** Opening RECORDS SUPPLIED block **

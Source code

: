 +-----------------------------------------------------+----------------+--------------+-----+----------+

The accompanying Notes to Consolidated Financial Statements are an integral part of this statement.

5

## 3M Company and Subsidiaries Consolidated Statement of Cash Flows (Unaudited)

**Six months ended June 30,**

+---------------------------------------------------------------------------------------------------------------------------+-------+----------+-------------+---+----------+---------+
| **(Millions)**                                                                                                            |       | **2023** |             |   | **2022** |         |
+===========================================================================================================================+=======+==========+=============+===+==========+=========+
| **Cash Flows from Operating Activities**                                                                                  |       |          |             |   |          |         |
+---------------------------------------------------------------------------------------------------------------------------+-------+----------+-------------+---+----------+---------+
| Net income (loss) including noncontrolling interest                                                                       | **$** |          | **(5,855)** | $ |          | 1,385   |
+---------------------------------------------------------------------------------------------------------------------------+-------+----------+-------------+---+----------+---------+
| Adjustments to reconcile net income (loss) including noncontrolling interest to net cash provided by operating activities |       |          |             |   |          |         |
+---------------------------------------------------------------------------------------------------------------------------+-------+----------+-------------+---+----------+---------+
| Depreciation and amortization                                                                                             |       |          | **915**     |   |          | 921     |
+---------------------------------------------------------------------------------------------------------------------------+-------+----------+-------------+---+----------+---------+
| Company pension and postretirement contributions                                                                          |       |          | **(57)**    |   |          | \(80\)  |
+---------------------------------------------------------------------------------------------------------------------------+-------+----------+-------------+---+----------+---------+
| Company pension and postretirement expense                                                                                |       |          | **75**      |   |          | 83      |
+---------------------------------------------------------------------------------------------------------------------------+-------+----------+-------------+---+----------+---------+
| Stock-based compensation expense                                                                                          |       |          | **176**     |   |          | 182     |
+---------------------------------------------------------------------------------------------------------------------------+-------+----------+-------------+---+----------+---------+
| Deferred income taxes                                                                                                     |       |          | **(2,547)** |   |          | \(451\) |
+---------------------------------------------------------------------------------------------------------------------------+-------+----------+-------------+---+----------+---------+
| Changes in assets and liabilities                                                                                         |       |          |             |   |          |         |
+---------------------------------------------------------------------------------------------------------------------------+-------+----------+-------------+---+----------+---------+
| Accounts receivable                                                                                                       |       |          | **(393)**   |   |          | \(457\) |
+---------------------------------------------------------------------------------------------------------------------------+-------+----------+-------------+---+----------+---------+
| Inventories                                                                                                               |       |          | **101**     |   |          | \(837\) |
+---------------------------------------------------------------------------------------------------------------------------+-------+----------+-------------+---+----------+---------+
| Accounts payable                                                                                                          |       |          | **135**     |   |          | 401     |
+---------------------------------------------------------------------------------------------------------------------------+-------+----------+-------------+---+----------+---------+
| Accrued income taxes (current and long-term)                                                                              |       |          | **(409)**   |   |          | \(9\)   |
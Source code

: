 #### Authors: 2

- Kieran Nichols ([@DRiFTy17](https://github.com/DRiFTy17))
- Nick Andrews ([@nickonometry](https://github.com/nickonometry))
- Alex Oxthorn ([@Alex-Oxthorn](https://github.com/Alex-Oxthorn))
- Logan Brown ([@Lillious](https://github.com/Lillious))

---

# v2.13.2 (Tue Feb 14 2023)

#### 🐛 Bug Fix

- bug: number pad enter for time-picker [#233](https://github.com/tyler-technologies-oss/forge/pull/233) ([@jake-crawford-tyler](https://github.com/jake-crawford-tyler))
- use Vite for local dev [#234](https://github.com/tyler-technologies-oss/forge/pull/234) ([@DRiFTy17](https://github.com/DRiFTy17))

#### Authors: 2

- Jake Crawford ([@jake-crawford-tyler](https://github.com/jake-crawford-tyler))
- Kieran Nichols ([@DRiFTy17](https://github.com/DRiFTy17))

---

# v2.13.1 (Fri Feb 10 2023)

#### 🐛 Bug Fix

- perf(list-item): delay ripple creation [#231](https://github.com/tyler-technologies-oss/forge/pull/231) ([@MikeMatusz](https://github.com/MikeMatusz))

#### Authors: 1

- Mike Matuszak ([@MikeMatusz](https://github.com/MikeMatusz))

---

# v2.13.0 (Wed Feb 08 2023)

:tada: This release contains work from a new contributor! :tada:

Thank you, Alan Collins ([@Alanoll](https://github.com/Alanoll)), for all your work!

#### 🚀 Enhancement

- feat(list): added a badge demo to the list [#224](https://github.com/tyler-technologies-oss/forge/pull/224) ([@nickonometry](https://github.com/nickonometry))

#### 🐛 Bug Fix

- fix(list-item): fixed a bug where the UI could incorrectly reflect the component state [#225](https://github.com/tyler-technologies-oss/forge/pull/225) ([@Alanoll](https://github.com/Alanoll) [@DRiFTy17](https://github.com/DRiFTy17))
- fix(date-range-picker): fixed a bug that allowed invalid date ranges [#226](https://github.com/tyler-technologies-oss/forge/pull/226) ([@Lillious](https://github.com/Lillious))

** Closing RECORDS SUPPLIED block **

_PROBLEM DETAILS_:
If a line in the records above contains the string "technologies", copy that line out.

_TASK RESPONSE_:
- bug: number pad enter for time-picker [#233](https://github.com/tyler-technologies-oss/forge/pull/233) ([@jake-crawford-tyler](https://github.com/jake-crawford-tyler))
- use Vite for local dev [#234](https://github.com/tyler-technologies-oss/forge/pull/234) ([@DRiFTy17](https://github.com/DRiFTy17))
- perf(list-item): delay ripple creation [#231](https://github.com/tyler-technologies-oss/forge/pull/231) ([@MikeMatusz](https://github.com/MikeMatusz))
- feat(list): added a badge demo to the list [#224](https://github.com/tyler-technologies-oss/forge/pull/224) ([@nickonometry](https://github.com/nickonometry))
- fix(list-item): fixed a bug where the UI could incorrectly reflect the component state [#225](https://github.com/tyler-technologies-oss/forge/pull/225) ([@Alanoll](https://github.com/Alanoll) [@DRiFTy17](https://github.com/DRiFTy17))
- fix(date-range-picker): fixed a bug that allowed invalid date ranges [#226](https://github.com/tyler-technologies-oss/forge/pull/226) ([@Lillious](https://github.com/Lillious))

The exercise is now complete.